#### [Requirement]
Within the records that follow, find every line containing the string "Applicability". Copy those lines.

(Beginning of Information)

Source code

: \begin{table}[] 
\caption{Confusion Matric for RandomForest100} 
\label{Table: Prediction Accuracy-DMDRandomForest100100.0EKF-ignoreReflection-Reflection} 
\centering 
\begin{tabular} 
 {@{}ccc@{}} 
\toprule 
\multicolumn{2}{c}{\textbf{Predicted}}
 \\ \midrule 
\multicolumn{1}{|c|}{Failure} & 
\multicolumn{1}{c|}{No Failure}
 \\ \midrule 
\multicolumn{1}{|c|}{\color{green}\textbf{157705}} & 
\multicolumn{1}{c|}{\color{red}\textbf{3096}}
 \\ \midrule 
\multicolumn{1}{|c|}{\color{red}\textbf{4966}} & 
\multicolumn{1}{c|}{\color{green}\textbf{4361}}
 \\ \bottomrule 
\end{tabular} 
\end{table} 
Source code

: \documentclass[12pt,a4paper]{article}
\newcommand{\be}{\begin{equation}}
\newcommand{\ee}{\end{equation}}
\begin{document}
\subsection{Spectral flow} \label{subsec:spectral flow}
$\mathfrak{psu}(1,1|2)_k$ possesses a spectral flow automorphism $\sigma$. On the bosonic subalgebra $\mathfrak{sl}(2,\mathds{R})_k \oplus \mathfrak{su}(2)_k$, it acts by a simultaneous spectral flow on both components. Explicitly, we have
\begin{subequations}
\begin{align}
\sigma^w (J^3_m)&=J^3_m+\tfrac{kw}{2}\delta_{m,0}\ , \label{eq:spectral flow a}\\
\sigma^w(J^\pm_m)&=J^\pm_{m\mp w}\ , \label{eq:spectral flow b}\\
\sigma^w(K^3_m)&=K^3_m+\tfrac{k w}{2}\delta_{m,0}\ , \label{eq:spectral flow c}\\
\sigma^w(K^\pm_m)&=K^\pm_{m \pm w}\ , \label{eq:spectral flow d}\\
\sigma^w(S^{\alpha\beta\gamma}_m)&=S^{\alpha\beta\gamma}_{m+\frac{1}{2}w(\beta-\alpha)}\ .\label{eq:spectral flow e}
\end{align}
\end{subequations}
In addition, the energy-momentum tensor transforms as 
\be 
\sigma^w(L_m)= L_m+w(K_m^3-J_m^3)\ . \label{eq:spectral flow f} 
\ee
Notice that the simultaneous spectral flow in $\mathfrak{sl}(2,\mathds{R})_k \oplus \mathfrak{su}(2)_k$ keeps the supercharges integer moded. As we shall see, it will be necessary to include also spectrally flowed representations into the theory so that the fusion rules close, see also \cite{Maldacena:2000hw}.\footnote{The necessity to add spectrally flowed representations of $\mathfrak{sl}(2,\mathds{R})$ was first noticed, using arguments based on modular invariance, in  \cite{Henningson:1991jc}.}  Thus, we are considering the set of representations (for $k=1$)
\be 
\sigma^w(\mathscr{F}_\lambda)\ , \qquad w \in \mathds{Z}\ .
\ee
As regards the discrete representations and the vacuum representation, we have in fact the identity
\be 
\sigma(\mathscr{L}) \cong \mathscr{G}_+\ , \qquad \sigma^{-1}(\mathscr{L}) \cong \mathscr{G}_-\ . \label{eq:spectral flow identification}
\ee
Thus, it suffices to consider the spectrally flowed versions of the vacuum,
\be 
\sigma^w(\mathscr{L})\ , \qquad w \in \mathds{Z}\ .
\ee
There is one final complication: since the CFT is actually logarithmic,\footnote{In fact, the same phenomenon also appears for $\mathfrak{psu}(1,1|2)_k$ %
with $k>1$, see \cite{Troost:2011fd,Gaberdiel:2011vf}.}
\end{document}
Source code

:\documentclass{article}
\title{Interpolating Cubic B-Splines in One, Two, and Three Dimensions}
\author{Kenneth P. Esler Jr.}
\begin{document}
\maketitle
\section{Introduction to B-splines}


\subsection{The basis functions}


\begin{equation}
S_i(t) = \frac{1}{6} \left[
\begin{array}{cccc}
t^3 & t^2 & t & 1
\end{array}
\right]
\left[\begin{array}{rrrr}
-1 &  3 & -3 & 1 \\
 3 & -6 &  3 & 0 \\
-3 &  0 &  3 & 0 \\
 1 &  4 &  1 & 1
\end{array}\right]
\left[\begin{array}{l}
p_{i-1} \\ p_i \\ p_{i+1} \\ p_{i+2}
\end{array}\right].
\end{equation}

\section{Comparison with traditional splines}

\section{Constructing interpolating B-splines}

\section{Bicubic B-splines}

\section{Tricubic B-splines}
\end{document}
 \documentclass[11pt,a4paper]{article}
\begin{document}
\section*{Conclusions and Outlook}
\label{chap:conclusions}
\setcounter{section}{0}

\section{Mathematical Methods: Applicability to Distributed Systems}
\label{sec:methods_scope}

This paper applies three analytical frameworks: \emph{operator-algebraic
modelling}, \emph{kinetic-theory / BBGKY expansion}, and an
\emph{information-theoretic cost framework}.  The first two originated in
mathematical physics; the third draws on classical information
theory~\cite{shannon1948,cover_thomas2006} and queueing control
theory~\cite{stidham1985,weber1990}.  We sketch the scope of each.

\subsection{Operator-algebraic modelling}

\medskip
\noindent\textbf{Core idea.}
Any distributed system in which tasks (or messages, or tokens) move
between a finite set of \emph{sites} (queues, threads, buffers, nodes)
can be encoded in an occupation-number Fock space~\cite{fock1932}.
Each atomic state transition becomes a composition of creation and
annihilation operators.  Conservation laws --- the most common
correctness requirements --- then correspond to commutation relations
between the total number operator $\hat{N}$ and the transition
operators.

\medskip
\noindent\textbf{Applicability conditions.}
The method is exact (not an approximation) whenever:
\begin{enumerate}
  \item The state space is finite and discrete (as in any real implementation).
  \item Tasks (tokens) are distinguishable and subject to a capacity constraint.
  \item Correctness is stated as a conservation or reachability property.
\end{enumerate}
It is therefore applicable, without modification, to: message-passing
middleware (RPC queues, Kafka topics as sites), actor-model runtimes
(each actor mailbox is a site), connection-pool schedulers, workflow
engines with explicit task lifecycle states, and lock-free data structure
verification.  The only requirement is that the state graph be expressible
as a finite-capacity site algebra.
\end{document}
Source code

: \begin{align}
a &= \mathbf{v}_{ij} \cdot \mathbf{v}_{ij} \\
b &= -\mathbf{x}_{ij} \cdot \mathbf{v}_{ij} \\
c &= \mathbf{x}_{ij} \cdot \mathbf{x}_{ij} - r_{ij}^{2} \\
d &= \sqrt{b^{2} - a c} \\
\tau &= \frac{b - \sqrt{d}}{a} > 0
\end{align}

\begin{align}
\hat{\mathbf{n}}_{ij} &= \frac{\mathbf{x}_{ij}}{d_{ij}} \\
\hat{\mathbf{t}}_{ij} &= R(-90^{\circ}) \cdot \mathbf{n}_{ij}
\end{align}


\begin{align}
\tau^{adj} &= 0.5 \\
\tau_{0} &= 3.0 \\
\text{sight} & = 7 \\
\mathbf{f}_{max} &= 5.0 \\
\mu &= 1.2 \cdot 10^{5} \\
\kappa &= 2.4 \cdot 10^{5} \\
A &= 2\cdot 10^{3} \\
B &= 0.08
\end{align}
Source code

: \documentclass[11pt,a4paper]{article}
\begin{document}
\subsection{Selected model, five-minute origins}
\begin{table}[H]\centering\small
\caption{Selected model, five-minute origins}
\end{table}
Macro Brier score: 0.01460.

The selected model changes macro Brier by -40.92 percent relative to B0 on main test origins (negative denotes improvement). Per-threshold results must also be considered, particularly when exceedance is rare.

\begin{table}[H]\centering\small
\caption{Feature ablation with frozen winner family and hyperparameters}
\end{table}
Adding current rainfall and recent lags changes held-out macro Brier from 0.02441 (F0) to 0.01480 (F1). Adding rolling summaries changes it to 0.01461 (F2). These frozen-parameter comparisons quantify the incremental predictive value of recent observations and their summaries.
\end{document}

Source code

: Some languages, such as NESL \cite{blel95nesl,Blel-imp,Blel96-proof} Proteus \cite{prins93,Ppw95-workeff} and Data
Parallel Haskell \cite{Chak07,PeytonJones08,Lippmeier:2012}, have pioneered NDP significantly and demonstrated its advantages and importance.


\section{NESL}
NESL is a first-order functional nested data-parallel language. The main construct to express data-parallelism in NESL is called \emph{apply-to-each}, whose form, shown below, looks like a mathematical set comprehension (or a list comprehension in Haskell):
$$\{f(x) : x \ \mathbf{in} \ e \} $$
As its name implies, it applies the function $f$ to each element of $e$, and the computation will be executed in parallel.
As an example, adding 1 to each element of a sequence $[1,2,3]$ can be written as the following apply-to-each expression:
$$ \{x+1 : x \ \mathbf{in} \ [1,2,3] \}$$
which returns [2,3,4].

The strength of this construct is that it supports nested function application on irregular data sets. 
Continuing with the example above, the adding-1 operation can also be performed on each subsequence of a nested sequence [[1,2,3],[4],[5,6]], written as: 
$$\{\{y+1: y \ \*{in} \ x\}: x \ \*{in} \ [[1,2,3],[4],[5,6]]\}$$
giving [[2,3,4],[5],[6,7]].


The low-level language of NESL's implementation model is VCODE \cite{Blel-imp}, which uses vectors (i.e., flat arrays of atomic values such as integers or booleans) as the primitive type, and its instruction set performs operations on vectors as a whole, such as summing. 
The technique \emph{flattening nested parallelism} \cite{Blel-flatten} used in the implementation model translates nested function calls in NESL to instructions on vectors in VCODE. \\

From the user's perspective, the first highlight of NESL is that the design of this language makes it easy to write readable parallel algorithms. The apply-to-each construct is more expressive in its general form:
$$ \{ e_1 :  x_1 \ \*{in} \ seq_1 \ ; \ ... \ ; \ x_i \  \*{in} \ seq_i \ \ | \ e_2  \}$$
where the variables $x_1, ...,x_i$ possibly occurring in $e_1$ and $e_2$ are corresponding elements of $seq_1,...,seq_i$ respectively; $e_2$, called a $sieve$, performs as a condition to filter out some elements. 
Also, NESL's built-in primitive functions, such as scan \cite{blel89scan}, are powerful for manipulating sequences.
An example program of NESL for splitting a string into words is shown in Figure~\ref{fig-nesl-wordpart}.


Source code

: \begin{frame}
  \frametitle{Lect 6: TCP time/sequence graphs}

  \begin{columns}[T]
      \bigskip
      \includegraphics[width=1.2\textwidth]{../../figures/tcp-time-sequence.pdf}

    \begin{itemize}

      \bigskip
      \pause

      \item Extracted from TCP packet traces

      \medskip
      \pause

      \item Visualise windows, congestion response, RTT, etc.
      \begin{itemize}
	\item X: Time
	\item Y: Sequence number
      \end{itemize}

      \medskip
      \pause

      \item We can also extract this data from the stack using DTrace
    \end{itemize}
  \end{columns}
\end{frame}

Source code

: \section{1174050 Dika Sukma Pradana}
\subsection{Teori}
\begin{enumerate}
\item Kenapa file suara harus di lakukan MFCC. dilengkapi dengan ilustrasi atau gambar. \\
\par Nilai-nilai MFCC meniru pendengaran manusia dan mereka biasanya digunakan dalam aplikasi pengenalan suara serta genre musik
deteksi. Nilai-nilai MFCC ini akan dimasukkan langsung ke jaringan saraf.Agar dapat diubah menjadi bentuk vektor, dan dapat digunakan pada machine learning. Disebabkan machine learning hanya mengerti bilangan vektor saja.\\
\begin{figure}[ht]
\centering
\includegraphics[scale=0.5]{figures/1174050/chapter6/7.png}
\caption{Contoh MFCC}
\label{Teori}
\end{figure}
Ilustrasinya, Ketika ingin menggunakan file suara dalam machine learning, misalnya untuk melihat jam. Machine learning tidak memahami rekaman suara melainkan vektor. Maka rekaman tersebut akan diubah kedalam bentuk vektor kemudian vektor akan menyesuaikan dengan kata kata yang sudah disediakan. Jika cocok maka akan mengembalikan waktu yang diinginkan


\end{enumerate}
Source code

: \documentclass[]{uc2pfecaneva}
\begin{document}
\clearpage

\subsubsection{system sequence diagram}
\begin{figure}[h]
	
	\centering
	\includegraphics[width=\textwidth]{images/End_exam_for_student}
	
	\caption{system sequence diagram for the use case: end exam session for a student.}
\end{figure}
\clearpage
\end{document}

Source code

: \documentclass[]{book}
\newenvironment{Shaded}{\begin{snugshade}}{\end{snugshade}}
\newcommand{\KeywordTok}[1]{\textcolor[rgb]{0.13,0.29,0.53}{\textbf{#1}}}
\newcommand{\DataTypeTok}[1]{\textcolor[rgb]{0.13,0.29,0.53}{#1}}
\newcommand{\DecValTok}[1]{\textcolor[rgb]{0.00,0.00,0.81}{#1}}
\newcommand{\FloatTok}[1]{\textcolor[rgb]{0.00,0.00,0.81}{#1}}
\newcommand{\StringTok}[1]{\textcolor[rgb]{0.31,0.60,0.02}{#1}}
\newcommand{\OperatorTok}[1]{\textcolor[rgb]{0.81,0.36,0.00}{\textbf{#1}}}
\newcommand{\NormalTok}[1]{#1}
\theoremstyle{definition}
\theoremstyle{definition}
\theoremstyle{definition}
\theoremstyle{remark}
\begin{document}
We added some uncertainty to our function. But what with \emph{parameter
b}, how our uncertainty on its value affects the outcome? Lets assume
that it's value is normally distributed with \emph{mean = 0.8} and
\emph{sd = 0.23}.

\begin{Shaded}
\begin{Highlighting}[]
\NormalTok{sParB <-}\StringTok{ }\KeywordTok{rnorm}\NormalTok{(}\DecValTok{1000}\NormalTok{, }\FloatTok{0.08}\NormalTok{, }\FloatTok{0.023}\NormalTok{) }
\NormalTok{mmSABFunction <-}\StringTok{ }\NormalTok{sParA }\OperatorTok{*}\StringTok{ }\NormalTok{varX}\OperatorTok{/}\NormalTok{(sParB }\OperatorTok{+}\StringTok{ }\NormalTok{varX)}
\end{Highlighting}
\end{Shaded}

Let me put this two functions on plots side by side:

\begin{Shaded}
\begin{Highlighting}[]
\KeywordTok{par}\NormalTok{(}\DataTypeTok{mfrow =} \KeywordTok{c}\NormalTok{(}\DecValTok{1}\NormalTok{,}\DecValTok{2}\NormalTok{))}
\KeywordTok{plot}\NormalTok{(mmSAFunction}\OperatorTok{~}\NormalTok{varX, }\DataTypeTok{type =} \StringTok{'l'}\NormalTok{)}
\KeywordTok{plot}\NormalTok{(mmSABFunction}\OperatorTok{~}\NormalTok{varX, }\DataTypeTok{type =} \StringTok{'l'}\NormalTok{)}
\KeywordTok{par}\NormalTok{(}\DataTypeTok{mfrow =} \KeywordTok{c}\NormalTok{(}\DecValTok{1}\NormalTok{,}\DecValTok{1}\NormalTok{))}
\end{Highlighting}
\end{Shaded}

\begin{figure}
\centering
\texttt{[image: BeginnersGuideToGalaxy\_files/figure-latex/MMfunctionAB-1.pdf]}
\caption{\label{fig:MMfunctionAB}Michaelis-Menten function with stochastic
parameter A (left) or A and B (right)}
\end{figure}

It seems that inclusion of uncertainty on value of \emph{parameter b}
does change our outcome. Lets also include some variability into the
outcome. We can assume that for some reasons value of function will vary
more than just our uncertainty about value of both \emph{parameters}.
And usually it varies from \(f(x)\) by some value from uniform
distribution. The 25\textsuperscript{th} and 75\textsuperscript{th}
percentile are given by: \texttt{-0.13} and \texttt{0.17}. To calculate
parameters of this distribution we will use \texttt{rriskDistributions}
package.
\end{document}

(End of Information)

#### [Your response]
\section{Mathematical Methods: Applicability to Distributed Systems}
\noindent\textbf{Applicability conditions.}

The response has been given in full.